Départ de Song-to. — Le village de Miriok-tagui et son Bouddha. — Séjour à l’auberge. — Nourriture des chevaux et des bœufs. — Aspect et richesse du pays. — Les dolmens de Sime-sane-hi. — Pong-sane.


Nous partons pour le petit village de Miriok-tagui, à quinze lis de Song-to ; l’étape sera courte, mais le mapou s’est plaint que celle d’hier était trop longue.

La ville muraillée s’éloigne bientôt et nous atteignons le col après une longue montée. La route traverse des champs de ginseng et de céréales, car les rizières ont disparu, et nous ne les rencontrerons plus maintenant. Après le col, la route se divise en deux embranchements : l’un allant à Haï-tjou, capitale du Houan-haï-to ; l’autre, que je suis, bifurque au nord et contourne les contreforts des collines de Song-to.

À trois heures nous atteignons Miriok-tagui, dans une pittoresque petite vallée très boisée, limitée par des collines mouvementées et un massif au nord, assez important.
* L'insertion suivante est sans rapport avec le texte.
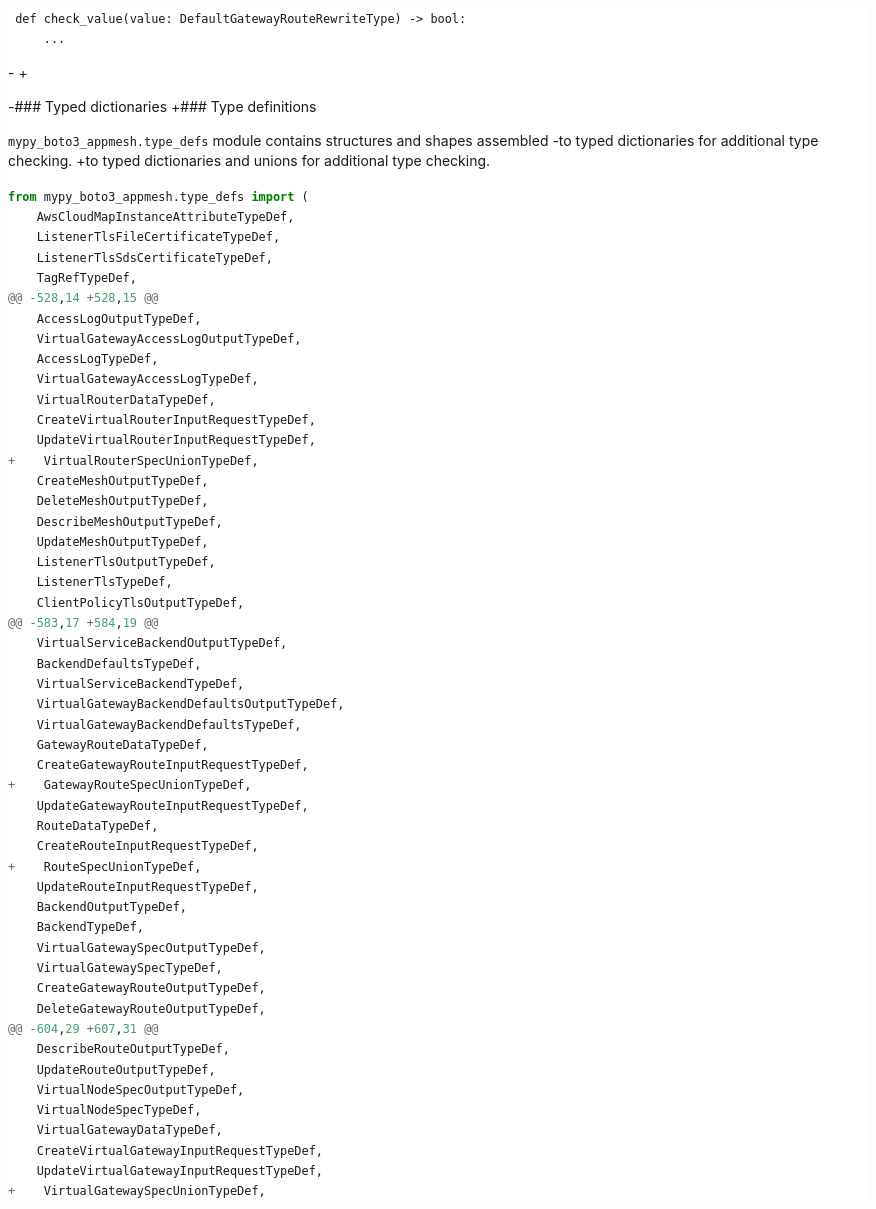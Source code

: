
 ```
 def check_value(value: DefaultGatewayRouteRewriteType) -> bool:
     ...
 ```
 
-<a id="typed-dictionaries"></a>
+<a id="type-definitions"></a>
 
-### Typed dictionaries
+### Type definitions
 
 `mypy_boto3_appmesh.type_defs` module contains structures and shapes assembled
-to typed dictionaries for additional type checking.
+to typed dictionaries and unions for additional type checking.
 
 ```python
 from mypy_boto3_appmesh.type_defs import (
     AwsCloudMapInstanceAttributeTypeDef,
     ListenerTlsFileCertificateTypeDef,
     ListenerTlsSdsCertificateTypeDef,
     TagRefTypeDef,
@@ -528,14 +528,15 @@
     AccessLogOutputTypeDef,
     VirtualGatewayAccessLogOutputTypeDef,
     AccessLogTypeDef,
     VirtualGatewayAccessLogTypeDef,
     VirtualRouterDataTypeDef,
     CreateVirtualRouterInputRequestTypeDef,
     UpdateVirtualRouterInputRequestTypeDef,
+    VirtualRouterSpecUnionTypeDef,
     CreateMeshOutputTypeDef,
     DeleteMeshOutputTypeDef,
     DescribeMeshOutputTypeDef,
     UpdateMeshOutputTypeDef,
     ListenerTlsOutputTypeDef,
     ListenerTlsTypeDef,
     ClientPolicyTlsOutputTypeDef,
@@ -583,17 +584,19 @@
     VirtualServiceBackendOutputTypeDef,
     BackendDefaultsTypeDef,
     VirtualServiceBackendTypeDef,
     VirtualGatewayBackendDefaultsOutputTypeDef,
     VirtualGatewayBackendDefaultsTypeDef,
     GatewayRouteDataTypeDef,
     CreateGatewayRouteInputRequestTypeDef,
+    GatewayRouteSpecUnionTypeDef,
     UpdateGatewayRouteInputRequestTypeDef,
     RouteDataTypeDef,
     CreateRouteInputRequestTypeDef,
+    RouteSpecUnionTypeDef,
     UpdateRouteInputRequestTypeDef,
     BackendOutputTypeDef,
     BackendTypeDef,
     VirtualGatewaySpecOutputTypeDef,
     VirtualGatewaySpecTypeDef,
     CreateGatewayRouteOutputTypeDef,
     DeleteGatewayRouteOutputTypeDef,
@@ -604,29 +607,31 @@
     DescribeRouteOutputTypeDef,
     UpdateRouteOutputTypeDef,
     VirtualNodeSpecOutputTypeDef,
     VirtualNodeSpecTypeDef,
     VirtualGatewayDataTypeDef,
     CreateVirtualGatewayInputRequestTypeDef,
     UpdateVirtualGatewayInputRequestTypeDef,
+    VirtualGatewaySpecUnionTypeDef,
 ```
Ce village doit son nom à une statue de Bouddha, très grossière, renfermée dans un pavillon au pied de la colline. C’est un Bouddha semblable à ceux que j’ai vus sur les autres routes de Corée, en pierre, et recouvert de chaux. Il mesure environ deux mètres de hauteur, porte une robe bleue et un chapeau noir. Sa physionomie est paisible et il semble attendre, les yeux baissés, les prières et les offrandes des femmes qui viennent souvent le visiter, à en juger par les baguettes d’encens, les bâtonnets de benjoin à demi consumés, au pied de son autel.

Nous trouvons dans ce village une très bonne petite auberge relativement propre et des hôteliers empressés, ce qui n’est pas le cas dans les grands centres.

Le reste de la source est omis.